__Activity__.
Go through the data and retrieve each line that includes the string "frontendmentor".

__Given data__.

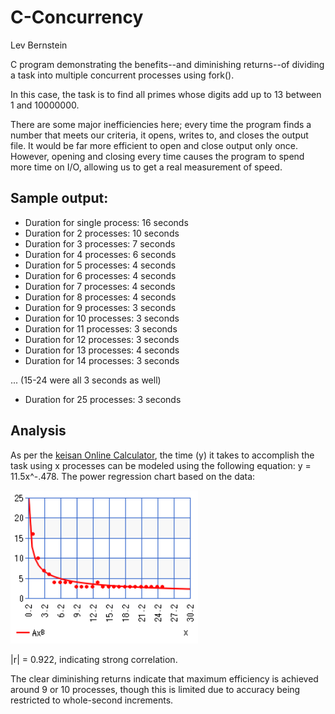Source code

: # C-Concurrency

Lev Bernstein

C program demonstrating the benefits--and diminishing returns--of dividing a task into multiple concurrent processes using fork().

In this case, the task is to find all primes whose digits add up to 13 between 1 and 10000000.

There are some major inefficiencies here; every time the program finds a number that meets our criteria, it opens, writes to, and closes the output file.
It would be far more efficient to open and close output only once. However, opening and closing every time causes the program to spend more time on I/O, allowing us to
get a real measurement of speed.

## Sample output:

* Duration for single process: 16 seconds
* Duration for 2 processes: 10 seconds
* Duration for 3 processes: 7 seconds 
* Duration for 4 processes: 6 seconds 
* Duration for 5 processes: 4 seconds 
* Duration for 6 processes: 4 seconds 
* Duration for 7 processes: 4 seconds 
* Duration for 8 processes: 4 seconds 
* Duration for 9 processes: 3 seconds 
* Duration for 10 processes: 3 seconds 
* Duration for 11 processes: 3 seconds 
* Duration for 12 processes: 3 seconds 
* Duration for 13 processes: 4 seconds 
* Duration for 14 processes: 3 seconds 

... (15-24 were all 3 seconds as well)
* Duration for 25 processes: 3 seconds

## Analysis

As per the [keisan Online Calculator](https://keisan.casio.com/exec/system/14059931777261), the time (y) it takes to accomplish the task using x processes can be modeled using the following equation: y = 11.5x^-.478. The power regression chart based on the data:

![Power Regression Chart](https://github.com/LevBernstein/C-Concurrency/blob/main/chart.png)

|r| = 0.922, indicating strong correlation.

The clear diminishing returns indicate that maximum efficiency is achieved around 9 or 10 processes, though this is limited due to accuracy being restricted to whole-second increments.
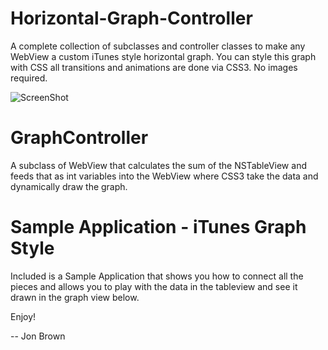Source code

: Horizontal-Graph-Controller
===========================

A complete collection of subclasses and controller classes to make any WebView a custom iTunes style horizontal graph. You can style this graph with CSS all transitions and animations are done via CSS3. No images required.


![ScreenShot](https://github.com/jonbrown21/Horizontal-Graph-Controller/blob/master/screenshot/2.png)

GraphController
===================
A subclass of WebView that calculates the sum of the NSTableView and feeds that as int variables into the WebView where CSS3 take the data and dynamically draw the graph.


Sample Application - iTunes Graph Style
===================
Included is a Sample Application that shows you how to connect all the pieces and allows you to play with the data in the tableview and see it drawn in the graph view below.

Enjoy!

-- Jon Brown
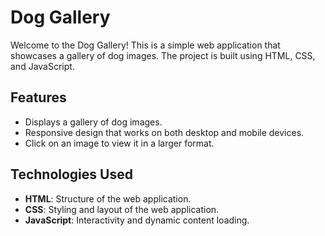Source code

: # Dog Gallery

Welcome to the Dog Gallery! This is a simple web application that showcases a gallery of dog images. The project is built using HTML, CSS, and JavaScript.

## Features

- Displays a gallery of dog images.
- Responsive design that works on both desktop and mobile devices.
- Click on an image to view it in a larger format.

## Technologies Used

- **HTML**: Structure of the web application.
- **CSS**: Styling and layout of the web application.
- **JavaScript**: Interactivity and dynamic content loading.
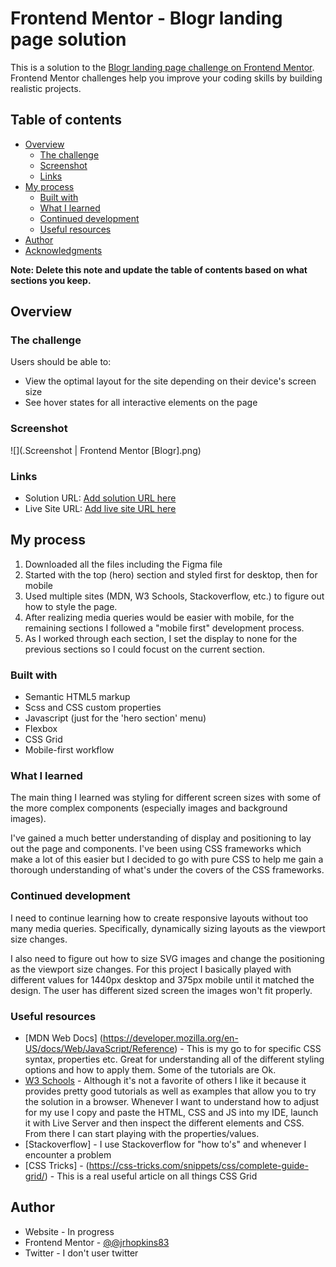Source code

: # Frontend Mentor - Blogr landing page solution

This is a solution to the [Blogr landing page challenge on Frontend Mentor](https://www.frontendmentor.io/challenges/blogr-landing-page-EX2RLAApP). Frontend Mentor challenges help you improve your coding skills by building realistic projects. 

## Table of contents

- [Overview](#overview)
  - [The challenge](#the-challenge)
  - [Screenshot](#screenshot)
  - [Links](#links)
- [My process](#my-process)
  - [Built with](#built-with)
  - [What I learned](#what-i-learned)
  - [Continued development](#continued-development)
  - [Useful resources](#useful-resources)
- [Author](#author)
- [Acknowledgments](#acknowledgments)

**Note: Delete this note and update the table of contents based on what sections you keep.**

## Overview

### The challenge

Users should be able to:

- View the optimal layout for the site depending on their device's screen size
- See hover states for all interactive elements on the page

### Screenshot

![](.Screenshot | Frontend Mentor [Blogr].png)

### Links

- Solution URL: [Add solution URL here](https://github.com/jrhopkins83/Challenges/tree/master/blogr-landing-page-main)
- Live Site URL: [Add live site URL here](https://jrhopkins83-challenges-blogr-page.netlify.app/)

## My process
1. Downloaded all the files including the Figma file
2. Started with the top (hero) section and styled first for desktop, then for mobile
3. Used multiple sites (MDN, W3 Schools, Stackoverflow, etc.) to figure out how to style the page.
4. After realizing media queries would be easier with mobile, for the remaining sections I 
followed a "mobile first" development process.
5. As I worked through each section, I set the display to none for the previous sections so I could
focust on the current section.
### Built with

- Semantic HTML5 markup
- Scss and CSS custom properties
- Javascript (just for the 'hero section' menu)
- Flexbox
- CSS Grid
- Mobile-first workflow

### What I learned
The main thing I learned was styling for different screen sizes with some of the more complex components (especially images and background images).

I've gained a much better understanding of display and positioning to lay out the page and components.  I've been using CSS frameworks which make a lot of this easier but I decided to go with pure CSS to help me gain a thorough understanding of what's under the covers of the CSS frameworks.

### Continued development

I need to continue learning how to create responsive layouts without too many media queries.  Specifically, dynamically sizing layouts as the viewport size changes.

I also need to figure out how to size SVG images and change the positioning as the viewport size changes.  For this project I basically played with different values for 1440px desktop and 375px mobile until it matched the design. The user has different sized screen the images won't fit properly.

### Useful resources

- [MDN Web Docs] (https://developer.mozilla.org/en-US/docs/Web/JavaScript/Reference) - This is my go to for specific CSS syntax, properties etc.  Great for understanding all of the different styling options and how to apply them. Some of the tutorials are Ok.
- [W3 Schools](https://www.w3schools.com) - Although it's not a favorite of others I like it because it provides pretty good tutorials as well as examples that allow you to try the solution in a browser.  Whenever I want to understand how to adjust for my use I copy and paste the HTML, CSS and JS into my IDE, launch it with Live Server and then inspect the different elements and CSS.  From there I can start playing with the properties/values.
- [Stackoverflow] - I use Stackoverflow for "how to's" and whenever I encounter a problem
- [CSS Tricks] - (https://css-tricks.com/snippets/css/complete-guide-grid/) - This is a real useful article on all things CSS Grid

## Author

- Website - In progress
- Frontend Mentor - [@@jrhopkins83](https://www.frontendmentor.io/profile/@jrhopkins83)
- Twitter - I don't user twitter

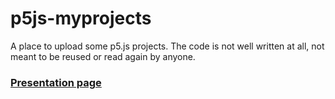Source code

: # p5js-myprojects
A place to upload some p5.js projects. The code is not well written at all, not meant to be reused or read again by anyone.

### [Presentation page](https://bleuje.github.io/p5js-myprojects/index.html)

__Response to this task__.
This is a solution to the [Blogr landing page challenge on Frontend Mentor](https://www.frontendmentor.io/challenges/blogr-landing-page-EX2RLAApP). Frontend Mentor challenges help you improve your coding skills by building realistic projects. 
- Frontend Mentor - [@@jrhopkins83](https://www.frontendmentor.io/profile/@jrhopkins83)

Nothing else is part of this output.